Verfahrensprinzip beim Laserstrahlhärten von Stahl
Ein Laserstrahl erwärmt die Bauteiloberfläche in einer eng begrenzten Spur auf Härtetemperatur. Die Wärme dringt nur in die oberflächennahe Zone ein; die Abkühlung erfolgt in vielen Fällen durch Wärmeableitung in das kältere Bauteilinnere. Dadurch entsteht eine gehärtete Randschicht, ohne dass das gesamte Werkstück durchgewärmt werden muss. Ob das Verfahren geeignet ist, hängt unter anderem von Stahlgüte, Ausgangszustand, Geometrie und der geforderten Härtetiefe ab.

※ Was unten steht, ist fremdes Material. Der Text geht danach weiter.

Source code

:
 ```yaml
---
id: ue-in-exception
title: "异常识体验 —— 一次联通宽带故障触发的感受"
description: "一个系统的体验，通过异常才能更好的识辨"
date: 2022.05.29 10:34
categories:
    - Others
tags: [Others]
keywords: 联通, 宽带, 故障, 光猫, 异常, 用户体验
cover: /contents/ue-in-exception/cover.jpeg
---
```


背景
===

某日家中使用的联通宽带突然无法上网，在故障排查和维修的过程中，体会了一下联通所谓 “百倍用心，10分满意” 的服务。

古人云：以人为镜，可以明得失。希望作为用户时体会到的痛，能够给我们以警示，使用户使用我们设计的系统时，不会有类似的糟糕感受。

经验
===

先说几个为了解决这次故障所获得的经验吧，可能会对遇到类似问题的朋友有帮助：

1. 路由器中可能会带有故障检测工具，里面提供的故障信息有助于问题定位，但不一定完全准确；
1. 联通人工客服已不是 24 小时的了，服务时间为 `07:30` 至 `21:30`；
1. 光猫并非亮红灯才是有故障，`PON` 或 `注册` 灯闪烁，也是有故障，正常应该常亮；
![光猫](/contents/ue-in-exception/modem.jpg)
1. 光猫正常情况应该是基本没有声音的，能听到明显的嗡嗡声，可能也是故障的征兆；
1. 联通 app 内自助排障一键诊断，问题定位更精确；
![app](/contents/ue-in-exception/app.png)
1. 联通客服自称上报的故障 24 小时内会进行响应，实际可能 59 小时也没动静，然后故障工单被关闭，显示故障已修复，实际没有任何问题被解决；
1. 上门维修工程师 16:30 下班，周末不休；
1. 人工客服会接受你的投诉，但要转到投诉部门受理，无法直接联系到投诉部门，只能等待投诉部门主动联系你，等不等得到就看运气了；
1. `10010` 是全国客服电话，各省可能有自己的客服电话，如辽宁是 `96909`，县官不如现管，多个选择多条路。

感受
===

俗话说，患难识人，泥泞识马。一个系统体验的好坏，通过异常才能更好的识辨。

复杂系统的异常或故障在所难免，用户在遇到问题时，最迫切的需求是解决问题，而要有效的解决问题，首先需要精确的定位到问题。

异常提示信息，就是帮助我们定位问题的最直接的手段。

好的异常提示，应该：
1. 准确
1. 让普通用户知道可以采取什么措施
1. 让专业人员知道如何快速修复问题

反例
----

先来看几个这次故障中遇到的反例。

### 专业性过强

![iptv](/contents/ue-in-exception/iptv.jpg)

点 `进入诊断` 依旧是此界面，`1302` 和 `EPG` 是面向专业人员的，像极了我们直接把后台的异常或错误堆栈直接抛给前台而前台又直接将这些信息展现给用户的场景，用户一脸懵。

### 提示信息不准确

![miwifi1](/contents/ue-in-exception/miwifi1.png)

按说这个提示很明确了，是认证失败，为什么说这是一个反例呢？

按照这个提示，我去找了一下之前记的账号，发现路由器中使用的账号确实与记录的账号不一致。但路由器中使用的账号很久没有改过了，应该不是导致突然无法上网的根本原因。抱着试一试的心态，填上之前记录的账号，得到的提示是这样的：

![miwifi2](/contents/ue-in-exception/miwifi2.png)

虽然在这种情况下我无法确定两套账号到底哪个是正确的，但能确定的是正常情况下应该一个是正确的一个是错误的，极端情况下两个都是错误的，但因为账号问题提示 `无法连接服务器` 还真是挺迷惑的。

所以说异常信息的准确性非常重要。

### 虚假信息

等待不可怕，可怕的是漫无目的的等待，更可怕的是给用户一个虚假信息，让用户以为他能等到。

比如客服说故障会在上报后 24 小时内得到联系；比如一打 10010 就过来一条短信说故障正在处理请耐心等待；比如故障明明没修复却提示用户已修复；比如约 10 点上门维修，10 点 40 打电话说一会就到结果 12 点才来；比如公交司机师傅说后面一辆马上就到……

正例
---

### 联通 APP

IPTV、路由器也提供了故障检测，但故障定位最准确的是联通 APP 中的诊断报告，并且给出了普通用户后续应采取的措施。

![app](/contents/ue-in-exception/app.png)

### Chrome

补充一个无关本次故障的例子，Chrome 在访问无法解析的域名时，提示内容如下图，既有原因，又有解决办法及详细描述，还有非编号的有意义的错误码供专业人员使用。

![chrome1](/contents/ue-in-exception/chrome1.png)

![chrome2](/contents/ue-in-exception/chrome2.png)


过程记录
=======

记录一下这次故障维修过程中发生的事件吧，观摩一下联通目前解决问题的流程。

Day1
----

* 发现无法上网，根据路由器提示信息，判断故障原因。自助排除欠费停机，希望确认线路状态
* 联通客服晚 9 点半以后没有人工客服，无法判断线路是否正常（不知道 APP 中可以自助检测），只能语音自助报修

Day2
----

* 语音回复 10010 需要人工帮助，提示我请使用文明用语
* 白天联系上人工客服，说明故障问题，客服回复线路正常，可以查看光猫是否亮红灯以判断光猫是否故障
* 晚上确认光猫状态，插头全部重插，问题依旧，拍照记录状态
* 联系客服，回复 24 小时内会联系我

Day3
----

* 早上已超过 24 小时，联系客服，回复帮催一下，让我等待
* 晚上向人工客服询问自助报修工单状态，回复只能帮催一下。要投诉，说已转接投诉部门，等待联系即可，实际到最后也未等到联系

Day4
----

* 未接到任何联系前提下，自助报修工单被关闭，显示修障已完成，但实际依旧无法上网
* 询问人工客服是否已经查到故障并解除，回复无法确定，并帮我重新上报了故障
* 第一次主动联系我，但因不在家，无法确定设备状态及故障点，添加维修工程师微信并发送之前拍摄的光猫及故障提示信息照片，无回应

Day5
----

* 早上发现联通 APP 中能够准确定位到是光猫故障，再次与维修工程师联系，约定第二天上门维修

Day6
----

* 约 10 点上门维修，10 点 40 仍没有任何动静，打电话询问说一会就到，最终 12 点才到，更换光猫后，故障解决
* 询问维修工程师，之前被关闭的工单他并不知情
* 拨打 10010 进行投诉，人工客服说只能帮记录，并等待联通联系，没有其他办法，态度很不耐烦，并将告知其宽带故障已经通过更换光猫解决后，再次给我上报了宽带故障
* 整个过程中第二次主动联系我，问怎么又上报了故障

Typische Einsatzbereiche für lokal gehärtete Funktionszonen
Laserstrahlhärten wird für Bauteile verwendet, bei denen bestimmte Bereiche höherem Verschleiss oder lokaler mechanischer Beanspruchung ausgesetzt sind. Dazu zählen beispielsweise Führungsbahnen, Zahnflanken, Kanten, Nocken, Sitzflächen oder andere Kontaktzonen. Das Verfahren ist besonders dann sinnvoll, wenn die Härte gezielt nur dort eingebracht werden soll, wo sie funktional benötigt wird. Auch bei komplexeren Konturen kann die Energie präzise auf einzelne Bahnen oder Segmente geführt werden.
Einflussgrössen auf Härtetiefe und Ergebnis
Das Resultat wird durch mehrere Prozessparameter bestimmt, darunter Laserleistung, Vorschub, Spotgeometrie, Überdeckung der Bahnen und die Absorption an der Oberfläche. Ebenso relevant sind Werkstoffzusammensetzung, Bauteildicke und die Wärmeableitung im Grundmaterial. Je nach Aufgabe können einzelne Spuren, überlappende Bahnen oder definierte Teilflächen bearbeitet werden. Die erzielbare Randschichthärtung muss immer mit Werkstoff und Bauteil abgestimmt werden, da nicht jeder Stahl gleich auf den Prozess reagiert.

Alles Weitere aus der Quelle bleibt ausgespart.